MapReduce排序

在map和reduce阶段进行排序时，比较的是k2。v2是不参与排序比较的。如果要想让v2也进行排序，需要把k2和v2组装成新的类，作为k2，才能参与比较。

例子:

二次排序：在第一列有序得到前提下第二列進行排序。

思路：先找<k3,v3>在找<k2,v2>之後的mapreduce就容易寫了

方法1：让输出的第一列作为k3，第二列作为v3 关键：输出的v3需要参与排序，此种方式无法实现二次排序

方法2：让1,2列只作为k3，而v3为空。(

方法3：有可能让k3为空，v3为第二列吗？答案是不能的，假设k3为空，一般情况下k2也为空，则v2中存放的数据进入后每一组都会放入一个value中，目前没有遇到)

因此，只能选择方法二进行二次排序。

根据前面知识，关键思路：排序和分组是按照k2进行排序和分组的情形需铭记。

第一部分：分部代码

自定义排序：

 private static class TwoInt implements WritableComparable<TwoInt>{

     public int t1;

     public int t2;

     public void write(DataOutput out) throws IOException {

         out.writeInt(t1);

         out.writeInt(t2);

     }

     public void set(int t1, int t2) {

         this.t1=t1;

         this.t2=t2;

     }

     public void readFields(DataInput in) throws IOException {

         this.t1=in.readInt();

         this.t2=in.readInt();

     }

     public int compareTo(TwoInt o) {

         if (this.t1 ==o.t1) { //當第一列相等的時候，第二列升序排列

             return this.t2 -o.t2;

         }

         return this.t1-o.t1;//當第一列不相等的時候，按第一列升序排列

     }

 }

自定义Mapper类

 private static class MyMapper extends Mapper<LongWritable, Text, TwoInt, NullWritable>{

     TwoInt K2 = new TwoInt();

     @Override

     protected void map(LongWritable key, Text value,

             Mapper<LongWritable, Text, TwoInt, NullWritable>.Context context)

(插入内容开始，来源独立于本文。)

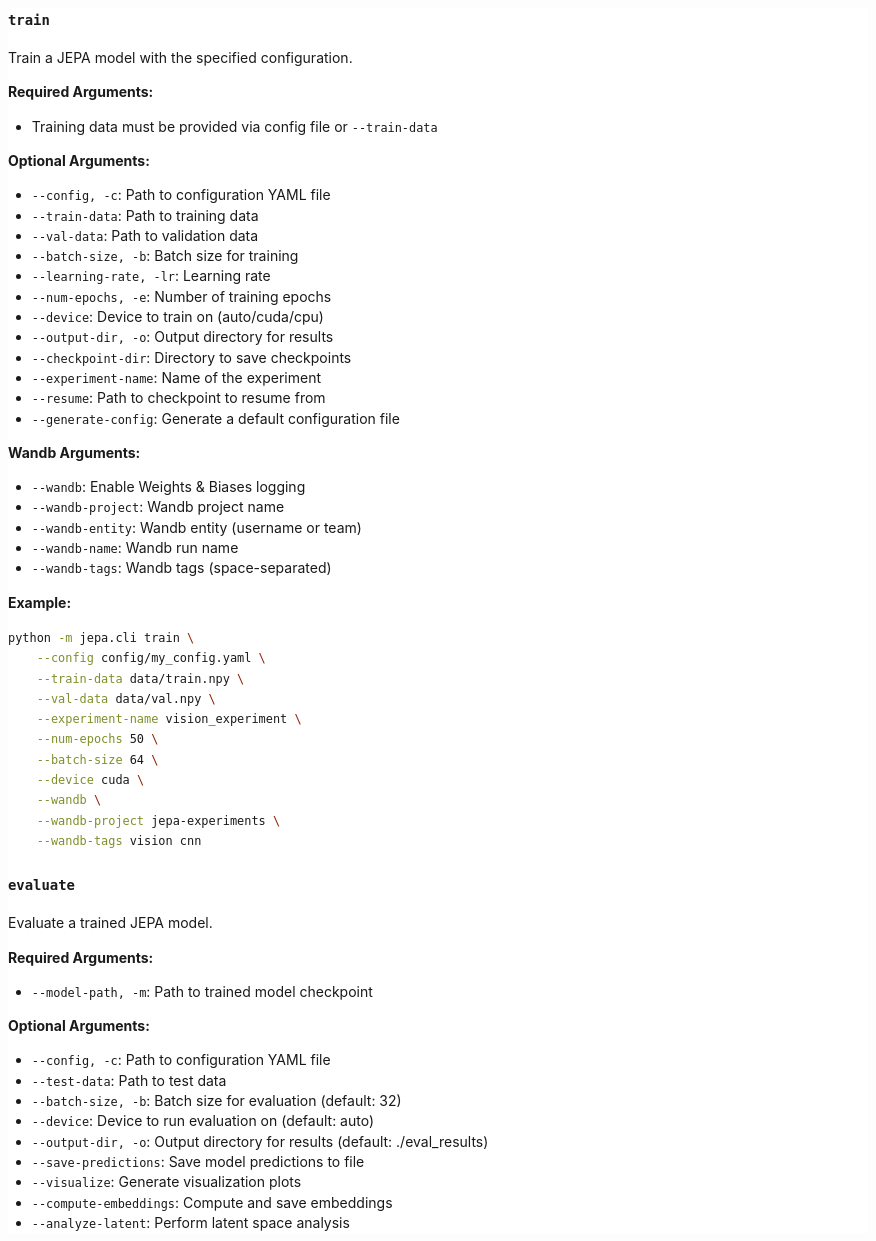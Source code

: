 ### `train`

Train a JEPA model with the specified configuration.

**Required Arguments:**
- Training data must be provided via config file or `--train-data`

**Optional Arguments:**
- `--config, -c`: Path to configuration YAML file
- `--train-data`: Path to training data
- `--val-data`: Path to validation data
- `--batch-size, -b`: Batch size for training
- `--learning-rate, -lr`: Learning rate
- `--num-epochs, -e`: Number of training epochs
- `--device`: Device to train on (auto/cuda/cpu)
- `--output-dir, -o`: Output directory for results
- `--checkpoint-dir`: Directory to save checkpoints
- `--experiment-name`: Name of the experiment
- `--resume`: Path to checkpoint to resume from
- `--generate-config`: Generate a default configuration file

**Wandb Arguments:**
- `--wandb`: Enable Weights & Biases logging
- `--wandb-project`: Wandb project name
- `--wandb-entity`: Wandb entity (username or team)
- `--wandb-name`: Wandb run name
- `--wandb-tags`: Wandb tags (space-separated)

**Example:**
```bash
python -m jepa.cli train \
    --config config/my_config.yaml \
    --train-data data/train.npy \
    --val-data data/val.npy \
    --experiment-name vision_experiment \
    --num-epochs 50 \
    --batch-size 64 \
    --device cuda \
    --wandb \
    --wandb-project jepa-experiments \
    --wandb-tags vision cnn
```

### `evaluate`

Evaluate a trained JEPA model.

**Required Arguments:**
- `--model-path, -m`: Path to trained model checkpoint

**Optional Arguments:**
- `--config, -c`: Path to configuration YAML file
- `--test-data`: Path to test data
- `--batch-size, -b`: Batch size for evaluation (default: 32)
- `--device`: Device to run evaluation on (default: auto)
- `--output-dir, -o`: Output directory for results (default: ./eval_results)
- `--save-predictions`: Save model predictions to file
- `--visualize`: Generate visualization plots
- `--compute-embeddings`: Compute and save embeddings
- `--analyze-latent`: Perform latent space analysis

             throws IOException, InterruptedException {

            String[] splited = value.toString().split("\t");

            K2.set(Integer.parseInt(splited[0]),Integer.parseInt(splited[1]));

            context.write(K2, NullWritable.get());

     }

 }

自定义Reduce类

 //按照k2進行排序，分組，此數據分爲6組，在調用Reduce

 private static class MyReducer extends Reducer<TwoInt, NullWritable, TwoInt, NullWritable>{

     @Override

     protected void reduce(TwoInt k2, Iterable<NullWritable> v2s,

             Reducer<TwoInt, NullWritable, TwoInt, NullWritable>.Context context)

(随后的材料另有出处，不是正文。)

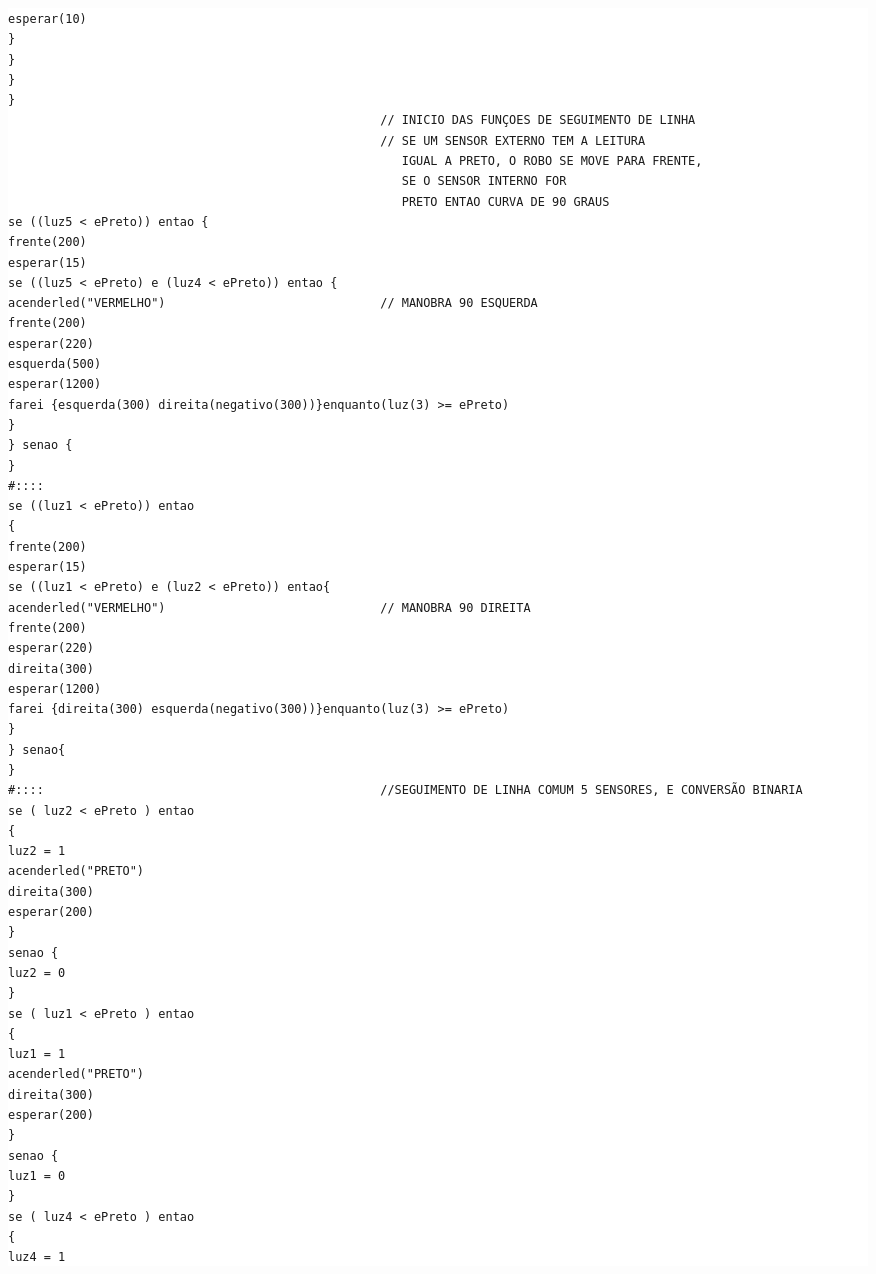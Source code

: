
 ```
esperar(10)
}
}
}
}
                                                    // INICIO DAS FUNÇOES DE SEGUIMENTO DE LINHA
                                                    // SE UM SENSOR EXTERNO TEM A LEITURA
                                                       IGUAL A PRETO, O ROBO SE MOVE PARA FRENTE,
                                                       SE O SENSOR INTERNO FOR
                                                       PRETO ENTAO CURVA DE 90 GRAUS
se ((luz5 < ePreto)) entao {
frente(200)
esperar(15)
se ((luz5 < ePreto) e (luz4 < ePreto)) entao {
acenderled("VERMELHO")                              // MANOBRA 90 ESQUERDA
frente(200)
esperar(220)
esquerda(500)
esperar(1200)
farei {esquerda(300) direita(negativo(300))}enquanto(luz(3) >= ePreto)
}
} senao {
}
#::::
se ((luz1 < ePreto)) entao
{
frente(200)
esperar(15)
se ((luz1 < ePreto) e (luz2 < ePreto)) entao{
acenderled("VERMELHO")                              // MANOBRA 90 DIREITA
frente(200)
esperar(220)
direita(300)
esperar(1200)
farei {direita(300) esquerda(negativo(300))}enquanto(luz(3) >= ePreto)
}
} senao{
}
#::::                                               //SEGUIMENTO DE LINHA COMUM 5 SENSORES, E CONVERSÃO BINARIA
se ( luz2 < ePreto ) entao
{
luz2 = 1
acenderled("PRETO")
direita(300)
esperar(200)
}
senao {
luz2 = 0
}
se ( luz1 < ePreto ) entao
{
luz1 = 1
acenderled("PRETO")
direita(300)
esperar(200)
}
senao {
luz1 = 0
}
se ( luz4 < ePreto ) entao
{
luz4 = 1
```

             throws IOException, InterruptedException {

         context.write(k2, NullWritable.get());

     }

 }

捆绑Map和Reduce在一起

 public static void main(String[] args) throws Exception {

     Job job = Job.getInstance(new Configuration(), SecondarySortTest.class.getSimpleName());

     job.setJarByClass(SecondarySortTest.class);

     //1.自定义输入路径

     FileInputFormat.setInputPaths(job, new Path(args[0]));

     //2.自定义mapper

     //job.setInputFormatClass(TextInputFormat.class);

     job.setMapperClass(MyMapper.class);

     //job.setMapOutputKeyClass(Text.class);

     //job.setMapOutputValueClass(TrafficWritable.class);

     //3.自定义reduce

     job.setReducerClass(MyReducer.class);

     job.setOutputKeyClass(TwoInt.class);

     job.setOutputValueClass(NullWritable.class);

     //4.自定义输出路径

     FileOutputFormat.setOutputPath(job, new Path(args[1]));

     //job.setOutputFormatClass(TextOutputFormat.class);//对输出的数据格式化并写入磁盘

     job.waitForCompletion(true);

 }

由此，可以完成二次排序的完整代码如下：

 package Mapreduce;

 import java.io.DataInput;

 import java.io.DataOutput;

 import java.io.IOException;

 import org.apache.hadoop.conf.Configuration;

 import org.apache.hadoop.fs.Path;

 import org.apache.hadoop.io.LongWritable;

 import org.apache.hadoop.io.NullWritable;

 import org.apache.hadoop.io.Text;

 import org.apache.hadoop.io.WritableComparable;

 import org.apache.hadoop.mapreduce.Job;

 import org.apache.hadoop.mapreduce.Mapper;

 import org.apache.hadoop.mapreduce.Reducer;

 import org.apache.hadoop.mapreduce.lib.input.FileInputFormat;

 import org.apache.hadoop.mapreduce.lib.output.FileOutputFormat;

 public class SecondarySortTest {

 public static void main(String[] args) throws Exception {

     Job job = Job.getInstance(new Configuration(), SecondarySortTest.class.getSimpleName());

     job.setJarByClass(SecondarySortTest.class);

     //1.自定义输入路径

     FileInputFormat.setInputPaths(job, new Path(args[0]));

     //2.自定义mapper

     //job.setInputFormatClass(TextInputFormat.class);

     job.setMapperClass(MyMapper.class);

     //job.setMapOutputKeyClass(Text.class);

     //job.setMapOutputValueClass(TrafficWritable.class);

     //3.自定义reduce

     job.setReducerClass(MyReducer.class);

     job.setOutputKeyClass(TwoInt.class);

     job.setOutputValueClass(NullWritable.class);

     //4.自定义输出路径

     FileOutputFormat.setOutputPath(job, new Path(args[1]));

     //job.setOutputFormatClass(TextOutputFormat.class);//对输出的数据格式化并写入磁盘

     job.waitForCompletion(true);

 }

 private static class MyMapper extends Mapper<LongWritable, Text, TwoInt, NullWritable>{

     TwoInt K2 = new TwoInt();

     @Override

     protected void map(LongWritable key, Text value,

             Mapper<LongWritable, Text, TwoInt, NullWritable>.Context context)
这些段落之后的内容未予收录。